EXERCISE: Omit all pictures. Print the remaining lines exactly, from the start of the data through the line containing "(from spacy<3.5.0,>=3.4.0->en-core-web-sm==3.4.1) (1.9.2)".

Records drawn from a dataset
<<<<

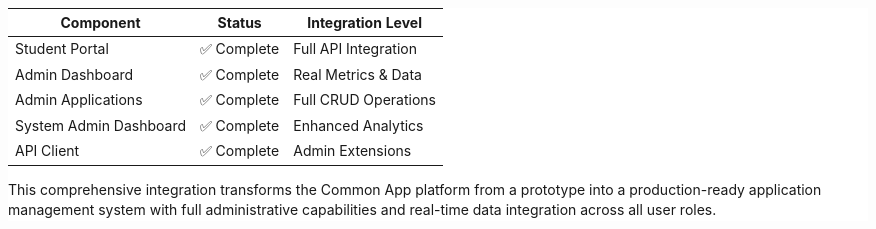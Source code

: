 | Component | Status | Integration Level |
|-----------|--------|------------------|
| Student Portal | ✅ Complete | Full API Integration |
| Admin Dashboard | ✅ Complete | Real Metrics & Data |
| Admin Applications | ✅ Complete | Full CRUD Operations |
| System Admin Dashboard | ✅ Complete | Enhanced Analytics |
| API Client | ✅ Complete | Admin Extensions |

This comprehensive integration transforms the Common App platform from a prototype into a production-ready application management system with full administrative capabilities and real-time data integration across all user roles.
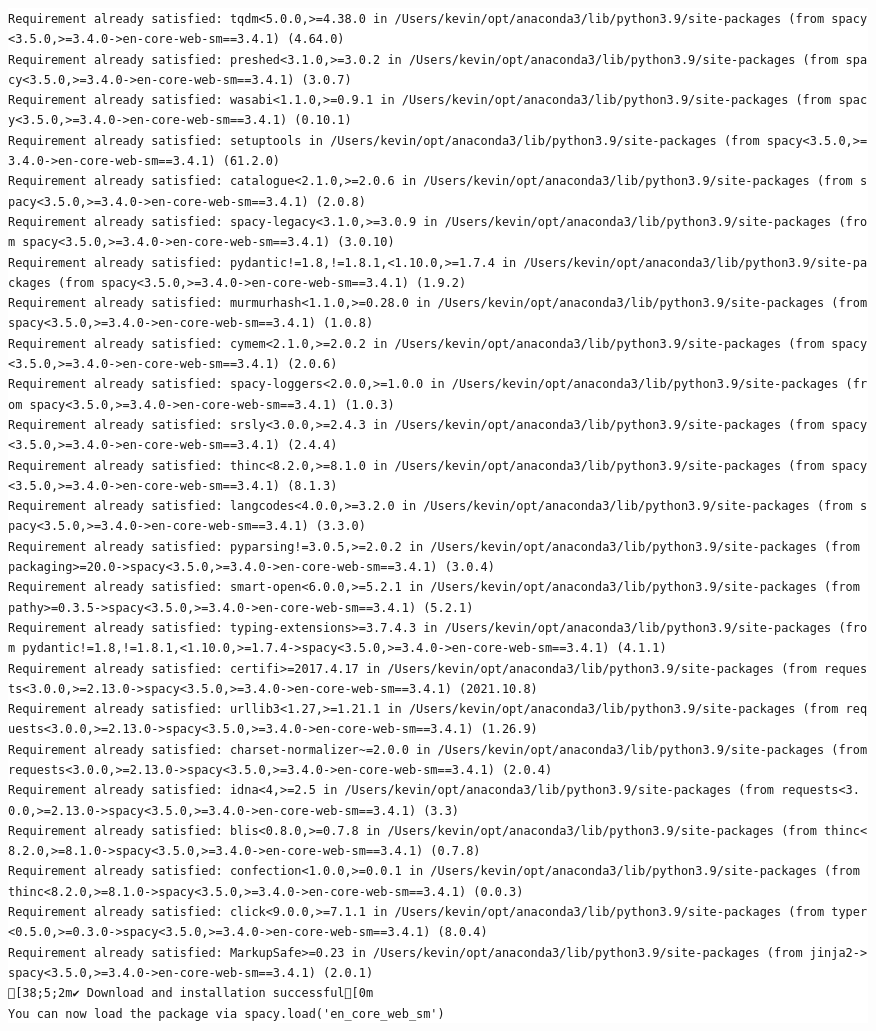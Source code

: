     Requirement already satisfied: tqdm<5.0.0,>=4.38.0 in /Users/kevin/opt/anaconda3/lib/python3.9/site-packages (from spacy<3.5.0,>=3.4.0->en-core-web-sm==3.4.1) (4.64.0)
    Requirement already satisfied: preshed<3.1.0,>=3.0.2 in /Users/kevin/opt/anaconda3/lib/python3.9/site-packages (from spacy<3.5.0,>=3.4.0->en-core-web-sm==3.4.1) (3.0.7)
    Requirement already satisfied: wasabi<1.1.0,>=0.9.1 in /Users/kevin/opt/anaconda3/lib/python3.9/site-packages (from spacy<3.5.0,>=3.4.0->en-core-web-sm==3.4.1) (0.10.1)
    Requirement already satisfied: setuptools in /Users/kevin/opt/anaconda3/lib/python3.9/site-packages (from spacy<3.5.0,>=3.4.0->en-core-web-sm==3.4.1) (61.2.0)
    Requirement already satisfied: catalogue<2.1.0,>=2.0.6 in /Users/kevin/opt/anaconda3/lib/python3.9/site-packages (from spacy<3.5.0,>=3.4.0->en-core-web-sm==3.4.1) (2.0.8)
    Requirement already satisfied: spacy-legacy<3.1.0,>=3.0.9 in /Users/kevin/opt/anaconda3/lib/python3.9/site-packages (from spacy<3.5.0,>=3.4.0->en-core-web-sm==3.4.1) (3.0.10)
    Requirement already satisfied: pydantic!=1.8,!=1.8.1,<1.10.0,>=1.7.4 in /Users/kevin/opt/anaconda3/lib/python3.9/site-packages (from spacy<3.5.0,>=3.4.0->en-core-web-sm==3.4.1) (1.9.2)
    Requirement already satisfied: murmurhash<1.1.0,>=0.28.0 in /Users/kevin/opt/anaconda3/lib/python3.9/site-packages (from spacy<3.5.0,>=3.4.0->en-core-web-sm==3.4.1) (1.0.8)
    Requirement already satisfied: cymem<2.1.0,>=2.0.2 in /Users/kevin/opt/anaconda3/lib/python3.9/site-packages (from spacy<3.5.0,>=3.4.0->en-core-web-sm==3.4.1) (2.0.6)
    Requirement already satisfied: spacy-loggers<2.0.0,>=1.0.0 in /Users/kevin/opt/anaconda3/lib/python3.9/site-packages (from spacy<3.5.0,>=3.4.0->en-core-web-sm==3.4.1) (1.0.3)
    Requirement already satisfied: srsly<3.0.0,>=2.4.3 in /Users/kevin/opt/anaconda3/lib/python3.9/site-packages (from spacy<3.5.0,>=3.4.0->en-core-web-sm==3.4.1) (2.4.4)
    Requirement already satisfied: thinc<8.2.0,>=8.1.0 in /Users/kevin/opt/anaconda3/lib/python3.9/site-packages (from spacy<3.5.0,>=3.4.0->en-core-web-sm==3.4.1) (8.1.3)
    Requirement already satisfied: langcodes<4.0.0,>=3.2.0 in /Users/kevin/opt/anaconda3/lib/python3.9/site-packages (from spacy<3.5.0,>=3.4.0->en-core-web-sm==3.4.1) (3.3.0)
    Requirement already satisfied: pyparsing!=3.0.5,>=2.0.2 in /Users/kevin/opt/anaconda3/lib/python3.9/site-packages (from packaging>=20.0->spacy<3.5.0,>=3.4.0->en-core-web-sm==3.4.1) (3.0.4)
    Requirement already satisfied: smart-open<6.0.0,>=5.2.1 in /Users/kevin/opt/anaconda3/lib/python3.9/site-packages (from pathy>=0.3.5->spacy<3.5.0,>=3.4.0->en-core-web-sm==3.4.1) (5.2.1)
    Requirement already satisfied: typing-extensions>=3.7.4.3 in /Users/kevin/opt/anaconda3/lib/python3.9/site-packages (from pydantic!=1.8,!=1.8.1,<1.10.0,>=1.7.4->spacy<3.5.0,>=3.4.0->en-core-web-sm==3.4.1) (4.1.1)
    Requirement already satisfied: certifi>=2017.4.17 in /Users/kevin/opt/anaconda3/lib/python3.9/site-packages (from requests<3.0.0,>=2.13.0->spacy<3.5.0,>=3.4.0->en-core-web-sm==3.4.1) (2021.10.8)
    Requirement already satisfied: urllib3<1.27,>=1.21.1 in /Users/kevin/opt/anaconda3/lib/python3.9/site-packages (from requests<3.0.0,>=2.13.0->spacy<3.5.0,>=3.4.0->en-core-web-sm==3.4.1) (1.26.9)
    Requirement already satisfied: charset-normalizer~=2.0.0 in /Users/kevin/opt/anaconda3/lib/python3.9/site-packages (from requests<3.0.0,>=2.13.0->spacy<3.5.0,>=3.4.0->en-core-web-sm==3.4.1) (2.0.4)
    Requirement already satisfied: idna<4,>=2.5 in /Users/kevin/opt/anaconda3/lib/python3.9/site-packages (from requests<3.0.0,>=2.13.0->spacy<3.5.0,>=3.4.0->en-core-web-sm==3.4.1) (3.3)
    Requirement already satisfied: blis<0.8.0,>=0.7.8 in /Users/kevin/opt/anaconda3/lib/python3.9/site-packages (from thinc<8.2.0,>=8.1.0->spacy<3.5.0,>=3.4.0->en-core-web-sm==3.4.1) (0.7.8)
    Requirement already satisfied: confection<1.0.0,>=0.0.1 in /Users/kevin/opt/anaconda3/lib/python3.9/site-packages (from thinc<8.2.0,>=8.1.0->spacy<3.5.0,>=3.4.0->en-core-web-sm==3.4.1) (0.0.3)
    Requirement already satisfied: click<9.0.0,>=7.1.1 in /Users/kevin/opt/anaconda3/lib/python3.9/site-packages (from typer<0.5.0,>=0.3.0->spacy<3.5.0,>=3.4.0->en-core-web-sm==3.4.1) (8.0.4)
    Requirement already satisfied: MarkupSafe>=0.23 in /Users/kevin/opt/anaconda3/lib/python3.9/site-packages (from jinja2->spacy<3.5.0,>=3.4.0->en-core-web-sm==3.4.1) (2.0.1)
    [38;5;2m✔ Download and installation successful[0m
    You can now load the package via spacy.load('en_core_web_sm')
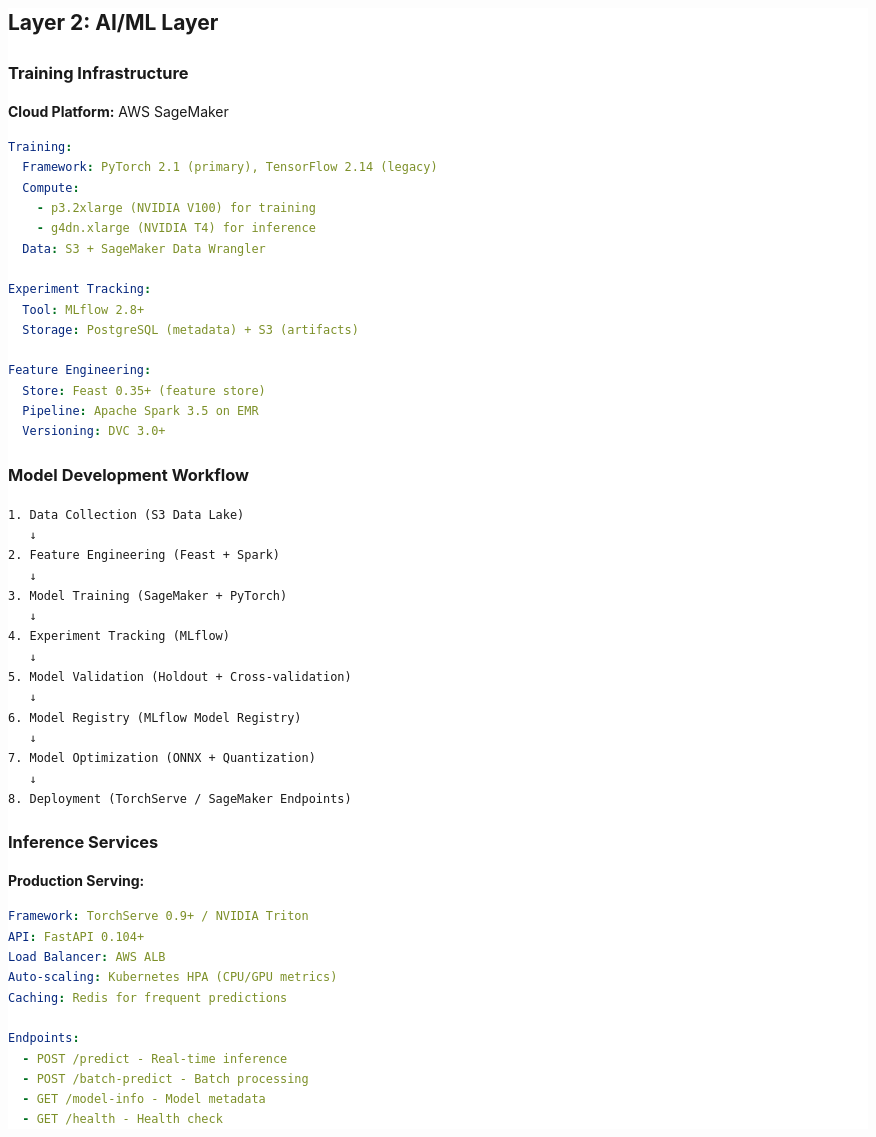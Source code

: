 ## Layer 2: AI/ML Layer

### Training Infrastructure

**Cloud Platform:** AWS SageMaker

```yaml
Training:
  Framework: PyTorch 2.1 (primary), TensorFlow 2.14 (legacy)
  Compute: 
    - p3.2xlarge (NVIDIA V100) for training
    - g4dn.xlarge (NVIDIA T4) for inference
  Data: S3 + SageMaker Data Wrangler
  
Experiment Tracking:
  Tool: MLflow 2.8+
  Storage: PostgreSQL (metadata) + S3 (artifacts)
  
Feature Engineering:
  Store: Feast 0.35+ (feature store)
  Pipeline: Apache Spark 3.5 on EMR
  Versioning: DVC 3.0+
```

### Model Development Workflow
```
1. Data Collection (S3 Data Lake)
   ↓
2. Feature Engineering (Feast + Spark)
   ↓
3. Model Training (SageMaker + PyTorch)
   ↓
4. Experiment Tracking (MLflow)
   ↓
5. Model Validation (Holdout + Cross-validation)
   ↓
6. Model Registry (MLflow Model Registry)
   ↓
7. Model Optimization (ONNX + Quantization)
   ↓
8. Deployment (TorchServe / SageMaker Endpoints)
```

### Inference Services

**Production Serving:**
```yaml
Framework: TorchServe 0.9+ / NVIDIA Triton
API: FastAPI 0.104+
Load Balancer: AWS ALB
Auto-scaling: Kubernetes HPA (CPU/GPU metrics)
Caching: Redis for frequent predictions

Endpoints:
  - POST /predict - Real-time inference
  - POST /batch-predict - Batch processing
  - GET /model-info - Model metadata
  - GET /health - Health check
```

>>>>

RESPONSE:
Source code

: | Component | Status | Integration Level |
|-----------|--------|------------------|
| Student Portal | ✅ Complete | Full API Integration |
| Admin Dashboard | ✅ Complete | Real Metrics & Data |
| Admin Applications | ✅ Complete | Full CRUD Operations |
| System Admin Dashboard | ✅ Complete | Enhanced Analytics |
| API Client | ✅ Complete | Admin Extensions |

This comprehensive integration transforms the Common App platform from a prototype into a production-ready application management system with full administrative capabilities and real-time data integration across all user roles.
Source code

:     Requirement already satisfied: tqdm<5.0.0,>=4.38.0 in /Users/kevin/opt/anaconda3/lib/python3.9/site-packages (from spacy<3.5.0,>=3.4.0->en-core-web-sm==3.4.1) (4.64.0)
    Requirement already satisfied: preshed<3.1.0,>=3.0.2 in /Users/kevin/opt/anaconda3/lib/python3.9/site-packages (from spacy<3.5.0,>=3.4.0->en-core-web-sm==3.4.1) (3.0.7)
    Requirement already satisfied: wasabi<1.1.0,>=0.9.1 in /Users/kevin/opt/anaconda3/lib/python3.9/site-packages (from spacy<3.5.0,>=3.4.0->en-core-web-sm==3.4.1) (0.10.1)
    Requirement already satisfied: setuptools in /Users/kevin/opt/anaconda3/lib/python3.9/site-packages (from spacy<3.5.0,>=3.4.0->en-core-web-sm==3.4.1) (61.2.0)
    Requirement already satisfied: catalogue<2.1.0,>=2.0.6 in /Users/kevin/opt/anaconda3/lib/python3.9/site-packages (from spacy<3.5.0,>=3.4.0->en-core-web-sm==3.4.1) (2.0.8)
    Requirement already satisfied: spacy-legacy<3.1.0,>=3.0.9 in /Users/kevin/opt/anaconda3/lib/python3.9/site-packages (from spacy<3.5.0,>=3.4.0->en-core-web-sm==3.4.1) (3.0.10)
    Requirement already satisfied: pydantic!=1.8,!=1.8.1,<1.10.0,>=1.7.4 in /Users/kevin/opt/anaconda3/lib/python3.9/site-packages (from spacy<3.5.0,>=3.4.0->en-core-web-sm==3.4.1) (1.9.2)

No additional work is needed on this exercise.